8412002 Informal Interpretation

Date:
Rule:
801.40; 802.20
Staff:
Wayne Kaplan
Response/Comments:

Comments in body of letter only (See below)

Question

(redacted)

December 4, 1984

Wayne Kaplan, Esq.
Federal Trade Commission
Bureau of Competition
Sixth & Pennsylvania Avenue, N.W.
Washington, D.C. 20580

Dear Mr. Kaplan:

This letter is in response to our recent telephone conversation with respect to my letter to you dated November 13, 1984. As requested, this letter supersedes such letter of November 13, 1984.

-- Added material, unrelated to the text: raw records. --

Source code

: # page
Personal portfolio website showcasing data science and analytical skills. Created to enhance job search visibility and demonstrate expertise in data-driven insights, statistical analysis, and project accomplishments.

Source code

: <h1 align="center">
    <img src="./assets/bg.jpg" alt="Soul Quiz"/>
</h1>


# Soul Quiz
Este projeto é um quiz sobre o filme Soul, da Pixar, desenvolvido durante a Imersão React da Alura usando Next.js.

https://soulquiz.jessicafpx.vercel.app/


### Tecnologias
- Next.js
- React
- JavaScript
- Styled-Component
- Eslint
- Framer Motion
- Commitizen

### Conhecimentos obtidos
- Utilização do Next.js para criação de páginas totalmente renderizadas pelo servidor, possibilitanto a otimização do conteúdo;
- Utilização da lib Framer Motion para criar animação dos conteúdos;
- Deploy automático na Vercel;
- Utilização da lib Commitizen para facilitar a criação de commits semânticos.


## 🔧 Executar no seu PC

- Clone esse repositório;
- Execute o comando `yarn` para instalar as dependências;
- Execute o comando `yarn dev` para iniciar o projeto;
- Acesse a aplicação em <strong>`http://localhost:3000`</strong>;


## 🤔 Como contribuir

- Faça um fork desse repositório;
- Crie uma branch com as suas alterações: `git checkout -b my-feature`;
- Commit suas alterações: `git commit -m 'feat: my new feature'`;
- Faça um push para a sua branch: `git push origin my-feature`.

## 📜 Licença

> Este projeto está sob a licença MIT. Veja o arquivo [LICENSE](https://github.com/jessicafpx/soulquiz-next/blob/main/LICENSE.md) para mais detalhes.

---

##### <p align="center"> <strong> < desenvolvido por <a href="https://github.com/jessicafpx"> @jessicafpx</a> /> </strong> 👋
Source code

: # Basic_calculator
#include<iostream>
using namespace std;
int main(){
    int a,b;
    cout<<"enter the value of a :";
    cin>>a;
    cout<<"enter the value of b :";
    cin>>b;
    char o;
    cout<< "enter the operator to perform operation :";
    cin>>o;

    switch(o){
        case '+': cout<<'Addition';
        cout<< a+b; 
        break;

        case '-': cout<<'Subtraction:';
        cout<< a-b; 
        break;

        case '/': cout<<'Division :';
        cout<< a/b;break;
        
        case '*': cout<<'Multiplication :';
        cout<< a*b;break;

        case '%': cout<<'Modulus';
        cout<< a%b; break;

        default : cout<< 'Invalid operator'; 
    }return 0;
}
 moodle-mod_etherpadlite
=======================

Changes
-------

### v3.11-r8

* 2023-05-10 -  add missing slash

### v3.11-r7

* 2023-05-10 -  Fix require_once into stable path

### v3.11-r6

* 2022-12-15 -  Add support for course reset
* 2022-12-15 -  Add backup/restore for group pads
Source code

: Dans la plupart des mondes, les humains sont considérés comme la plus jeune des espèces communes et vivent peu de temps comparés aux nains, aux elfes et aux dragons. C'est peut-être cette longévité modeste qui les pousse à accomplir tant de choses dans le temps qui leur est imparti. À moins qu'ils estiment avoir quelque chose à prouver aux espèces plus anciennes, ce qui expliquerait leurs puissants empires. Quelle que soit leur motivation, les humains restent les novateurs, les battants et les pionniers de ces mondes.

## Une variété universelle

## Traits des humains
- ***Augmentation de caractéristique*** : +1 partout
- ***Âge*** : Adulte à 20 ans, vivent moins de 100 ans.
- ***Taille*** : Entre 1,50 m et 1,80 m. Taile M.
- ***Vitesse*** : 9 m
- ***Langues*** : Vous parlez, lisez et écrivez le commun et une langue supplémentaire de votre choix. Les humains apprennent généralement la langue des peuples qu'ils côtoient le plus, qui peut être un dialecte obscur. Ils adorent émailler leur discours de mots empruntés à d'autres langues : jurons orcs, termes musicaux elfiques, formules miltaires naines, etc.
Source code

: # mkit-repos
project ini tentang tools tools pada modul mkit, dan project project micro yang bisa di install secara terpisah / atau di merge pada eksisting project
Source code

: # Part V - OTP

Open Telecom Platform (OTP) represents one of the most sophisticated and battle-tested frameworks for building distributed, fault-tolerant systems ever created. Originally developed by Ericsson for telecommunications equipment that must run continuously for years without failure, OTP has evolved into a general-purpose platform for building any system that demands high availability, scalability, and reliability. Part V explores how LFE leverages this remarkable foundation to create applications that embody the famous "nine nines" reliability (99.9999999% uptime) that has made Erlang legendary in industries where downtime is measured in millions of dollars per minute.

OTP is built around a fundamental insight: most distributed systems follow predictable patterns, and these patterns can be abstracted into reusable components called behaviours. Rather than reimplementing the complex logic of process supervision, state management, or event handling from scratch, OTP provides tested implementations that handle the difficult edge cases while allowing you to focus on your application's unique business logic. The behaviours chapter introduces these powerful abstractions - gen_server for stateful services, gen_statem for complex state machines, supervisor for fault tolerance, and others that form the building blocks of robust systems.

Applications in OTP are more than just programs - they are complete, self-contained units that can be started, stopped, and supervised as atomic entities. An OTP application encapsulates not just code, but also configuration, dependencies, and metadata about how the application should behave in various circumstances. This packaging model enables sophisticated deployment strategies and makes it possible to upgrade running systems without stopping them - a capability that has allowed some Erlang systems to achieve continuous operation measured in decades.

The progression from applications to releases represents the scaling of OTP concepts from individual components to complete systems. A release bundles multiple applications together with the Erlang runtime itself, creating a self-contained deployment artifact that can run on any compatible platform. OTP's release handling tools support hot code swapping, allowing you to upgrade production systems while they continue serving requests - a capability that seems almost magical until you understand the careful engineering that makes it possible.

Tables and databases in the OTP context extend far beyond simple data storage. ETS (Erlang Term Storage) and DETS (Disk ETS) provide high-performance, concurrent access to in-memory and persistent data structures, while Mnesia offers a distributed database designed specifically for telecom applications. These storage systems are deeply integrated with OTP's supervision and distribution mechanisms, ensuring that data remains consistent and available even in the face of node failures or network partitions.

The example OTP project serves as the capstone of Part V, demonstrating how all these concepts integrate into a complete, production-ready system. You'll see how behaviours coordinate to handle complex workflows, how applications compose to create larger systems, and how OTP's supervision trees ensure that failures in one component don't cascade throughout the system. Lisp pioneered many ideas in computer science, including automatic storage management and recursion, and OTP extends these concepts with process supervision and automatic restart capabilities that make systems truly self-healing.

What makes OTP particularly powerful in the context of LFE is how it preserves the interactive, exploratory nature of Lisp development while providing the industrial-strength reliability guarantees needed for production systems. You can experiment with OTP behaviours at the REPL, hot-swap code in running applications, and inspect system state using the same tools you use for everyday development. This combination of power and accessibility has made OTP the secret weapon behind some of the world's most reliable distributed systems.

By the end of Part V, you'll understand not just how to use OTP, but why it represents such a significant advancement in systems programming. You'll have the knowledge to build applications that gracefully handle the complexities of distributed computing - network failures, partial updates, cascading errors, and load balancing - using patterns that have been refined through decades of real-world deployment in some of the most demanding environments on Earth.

(redacted) an investment banking firm (redacted) formed by (redacted) for purposes of the transaction, and certain investors (the Shareholders) are proposing to form a new corporation (New Co.) which will acquire the (redacted) business of the (redacted) of companies ((redacted) in transactions (the Acquisitions)* to be consummated shortly after the formation of New Co. (redacted) is owned 50% by (redacted) and 50% by (redacted). Present plans are to close from December 17 to December 19, 1984. There will initially be five or more Shareholders, no one of which will acquire 50% or more or in excess of $15,000,000 of the voting securities of New Co. Two of such Shareholders will acquire their shares for a total of approximately six million dollars which will be paid in equal installments , [sic] without interest, over a seven to eight year period, and such installment obligations may be evidenced by a note or notes delivered by such Shareholders to New Co. The other Shareholders will acquire their shares for a total of approximately twelve million dollars. Each initial New Co. Shareholder is a separate person as that term is defined in Section 801.1(a)(1) of the rules promulgated by the Federal Trade Commission pursuant to 7A(d) of the Clayton Act (the Rules). No initial New Co. Shareholder will have the power to designate a majority of the directors of New Co. or have any arrangement, contractual or otherwise, with one or more other shareholders which would provide that power.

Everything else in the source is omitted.